The ethereum network maintained its leadership based on the 7 -day decentralized exchange volume (DEX). However, the metric has been decreasing in recent weeks, falling by approximately 30% in the last seven days to reach $ 16.8 billion on March 17.

ethereum: 7 -day DEX volumes, USD. Source: Defillama
The key weaknesses for ethereum included a 85% drop in the activity in the Maverick protocol and a 45% decrease in Dodo volumes.
In the same way, the total value of blocked ethereum (TVL) decreased by 9.3% monthly, 47% less than its January maximum of $ 77 billion to $ 46.37 billion on March 11.

ethereum: Total blocked value. Source: Defillama
Lido was one of the weakest artists in ethereum deposits, with TVL falling 30% for 30 days. Other notable decreases included Eigenlayer (-30%), Ether.fi (-29%) and manufacturer (-28%).
The objective of Ether's bear flag is $ 1,530
Meanwhile, Ether technicians show a potential <a target="_blank" data-ct-non-breakable="null" href="https://crypto.news/crypto-trading-101-bull-and-bear-flags/” rel=”null” target=”null” text=”null” title=”null”>Bear flag In the four -hour table, which suggests more inconvenient in the next few days or weeks.
Related: eth can bottom at $ 1.6K, the SEC delays multiple cryptographic ETF, and more: Hodler's Digest, March 9-15
A bear flag is a downstream characterized by a small upward tilt channel formed by parallel lines against the prevailing lower trend. It is resolved when the price breaks decisively below its lower trend line and falls as much as the height of the prevailing bearish trend.
eth bulls have the support of the lower flag limit at $ 1,880. A closed daily candlestick below this level would indicate a bearish rupture of the graphic formation, projecting a decrease to $ 1,530. Such movement would represent a decrease of 20% of the current price.

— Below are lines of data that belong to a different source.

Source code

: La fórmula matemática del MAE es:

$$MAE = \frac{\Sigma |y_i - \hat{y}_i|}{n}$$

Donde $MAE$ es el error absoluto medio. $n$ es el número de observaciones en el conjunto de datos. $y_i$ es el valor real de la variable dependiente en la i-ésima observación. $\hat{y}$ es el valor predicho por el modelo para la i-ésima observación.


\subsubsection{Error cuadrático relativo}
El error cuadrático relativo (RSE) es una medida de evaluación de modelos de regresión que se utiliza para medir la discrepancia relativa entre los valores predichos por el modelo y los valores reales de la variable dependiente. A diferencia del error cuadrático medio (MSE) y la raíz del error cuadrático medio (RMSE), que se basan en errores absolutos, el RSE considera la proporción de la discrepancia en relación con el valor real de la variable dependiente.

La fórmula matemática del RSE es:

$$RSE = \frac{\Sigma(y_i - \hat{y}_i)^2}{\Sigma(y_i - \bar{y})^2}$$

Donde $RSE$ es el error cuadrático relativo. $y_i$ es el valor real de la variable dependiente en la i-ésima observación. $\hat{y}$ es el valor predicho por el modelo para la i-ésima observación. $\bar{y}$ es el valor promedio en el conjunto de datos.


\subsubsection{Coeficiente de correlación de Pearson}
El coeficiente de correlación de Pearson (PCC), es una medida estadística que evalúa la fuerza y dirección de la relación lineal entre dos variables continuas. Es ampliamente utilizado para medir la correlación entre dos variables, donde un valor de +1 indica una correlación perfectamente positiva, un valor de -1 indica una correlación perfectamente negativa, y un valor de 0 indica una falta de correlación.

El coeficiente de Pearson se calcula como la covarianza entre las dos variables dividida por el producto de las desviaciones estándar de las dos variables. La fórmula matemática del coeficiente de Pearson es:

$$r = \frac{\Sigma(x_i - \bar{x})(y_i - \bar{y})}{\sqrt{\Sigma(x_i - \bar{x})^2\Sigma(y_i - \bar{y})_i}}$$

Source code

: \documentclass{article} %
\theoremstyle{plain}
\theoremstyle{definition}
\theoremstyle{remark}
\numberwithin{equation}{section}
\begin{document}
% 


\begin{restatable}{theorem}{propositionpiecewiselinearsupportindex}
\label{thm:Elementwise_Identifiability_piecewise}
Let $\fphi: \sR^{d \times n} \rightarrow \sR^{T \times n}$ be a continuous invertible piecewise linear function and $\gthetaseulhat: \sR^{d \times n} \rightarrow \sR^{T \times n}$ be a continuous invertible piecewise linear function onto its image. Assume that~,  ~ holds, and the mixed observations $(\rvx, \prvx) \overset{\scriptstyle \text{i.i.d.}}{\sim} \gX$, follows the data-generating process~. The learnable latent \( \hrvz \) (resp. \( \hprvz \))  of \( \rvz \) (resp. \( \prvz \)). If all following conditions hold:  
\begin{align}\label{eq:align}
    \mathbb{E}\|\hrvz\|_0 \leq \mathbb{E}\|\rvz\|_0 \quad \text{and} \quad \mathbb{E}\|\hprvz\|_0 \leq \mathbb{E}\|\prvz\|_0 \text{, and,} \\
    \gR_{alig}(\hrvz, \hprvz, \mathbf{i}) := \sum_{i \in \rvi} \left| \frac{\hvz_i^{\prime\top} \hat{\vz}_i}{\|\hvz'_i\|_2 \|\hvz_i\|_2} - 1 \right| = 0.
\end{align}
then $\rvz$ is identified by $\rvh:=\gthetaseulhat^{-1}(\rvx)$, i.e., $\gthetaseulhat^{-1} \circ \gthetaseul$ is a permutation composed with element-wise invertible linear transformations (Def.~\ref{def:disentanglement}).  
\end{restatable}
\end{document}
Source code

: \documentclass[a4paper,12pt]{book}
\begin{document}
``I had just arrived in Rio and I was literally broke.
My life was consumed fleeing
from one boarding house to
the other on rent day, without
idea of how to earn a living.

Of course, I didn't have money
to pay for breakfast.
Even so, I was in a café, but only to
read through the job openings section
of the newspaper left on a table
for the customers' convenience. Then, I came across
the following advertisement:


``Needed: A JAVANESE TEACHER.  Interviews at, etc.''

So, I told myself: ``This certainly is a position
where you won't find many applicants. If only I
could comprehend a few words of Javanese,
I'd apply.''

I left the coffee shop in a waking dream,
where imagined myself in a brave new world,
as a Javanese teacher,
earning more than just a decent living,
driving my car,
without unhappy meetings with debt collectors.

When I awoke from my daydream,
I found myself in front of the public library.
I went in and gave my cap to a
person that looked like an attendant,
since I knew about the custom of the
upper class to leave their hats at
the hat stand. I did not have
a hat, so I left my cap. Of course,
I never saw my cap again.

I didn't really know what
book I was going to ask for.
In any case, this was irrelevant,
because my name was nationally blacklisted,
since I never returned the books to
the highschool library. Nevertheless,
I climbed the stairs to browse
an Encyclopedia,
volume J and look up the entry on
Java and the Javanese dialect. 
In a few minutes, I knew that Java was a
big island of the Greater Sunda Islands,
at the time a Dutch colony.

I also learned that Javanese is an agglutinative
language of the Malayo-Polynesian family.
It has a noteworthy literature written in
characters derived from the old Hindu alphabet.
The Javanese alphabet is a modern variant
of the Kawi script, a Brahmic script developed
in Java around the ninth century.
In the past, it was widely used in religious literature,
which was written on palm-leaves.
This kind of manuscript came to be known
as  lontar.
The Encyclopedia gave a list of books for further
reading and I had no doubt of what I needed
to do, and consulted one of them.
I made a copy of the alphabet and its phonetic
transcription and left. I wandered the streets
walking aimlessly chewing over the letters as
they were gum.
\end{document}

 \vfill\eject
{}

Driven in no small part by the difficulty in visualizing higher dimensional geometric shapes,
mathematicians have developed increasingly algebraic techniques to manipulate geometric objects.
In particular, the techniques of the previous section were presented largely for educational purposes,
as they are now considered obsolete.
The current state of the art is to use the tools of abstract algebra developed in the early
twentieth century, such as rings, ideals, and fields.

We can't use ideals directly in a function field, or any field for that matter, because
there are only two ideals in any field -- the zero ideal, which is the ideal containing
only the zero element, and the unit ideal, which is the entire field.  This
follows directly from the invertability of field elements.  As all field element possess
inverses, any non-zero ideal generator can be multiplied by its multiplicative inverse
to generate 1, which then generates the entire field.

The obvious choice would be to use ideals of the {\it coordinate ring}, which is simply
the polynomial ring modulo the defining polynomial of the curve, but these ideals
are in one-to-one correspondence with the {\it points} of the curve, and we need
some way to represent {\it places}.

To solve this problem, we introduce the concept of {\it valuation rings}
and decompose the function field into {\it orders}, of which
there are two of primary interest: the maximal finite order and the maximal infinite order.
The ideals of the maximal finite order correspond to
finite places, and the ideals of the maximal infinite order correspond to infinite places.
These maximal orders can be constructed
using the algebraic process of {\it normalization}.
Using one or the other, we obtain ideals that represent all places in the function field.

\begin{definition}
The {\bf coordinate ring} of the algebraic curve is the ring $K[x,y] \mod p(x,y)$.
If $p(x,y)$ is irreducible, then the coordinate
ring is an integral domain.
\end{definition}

Daily eth/USD table. Source: Cointelegraph/<a target="_blank" data-ct-non-breakable="null" href="https://www.tradingview.com/x/bToI2EMy/” rel=”null” target=”null” text=”null” title=”https://www.tradingview.com/x/bToI2EMy/”>Commercial view
The relative force index is positioned in the negative region in 48, suggesting that market conditions still favor disadvantage.
The Bulls will try a daily candlestick near the average flag limit at $ 1,930 (adopted by the 50 SMA) to defend support for $ 1,880. They must exceed the price above the upper limit of the $ 1,970 flag to invalidate the pattern of the bolt table of the bear.
This article does not contain advice or investment recommendations. Each investment and trade movement implies risk, and readers must carry out their own investigation by making a decision.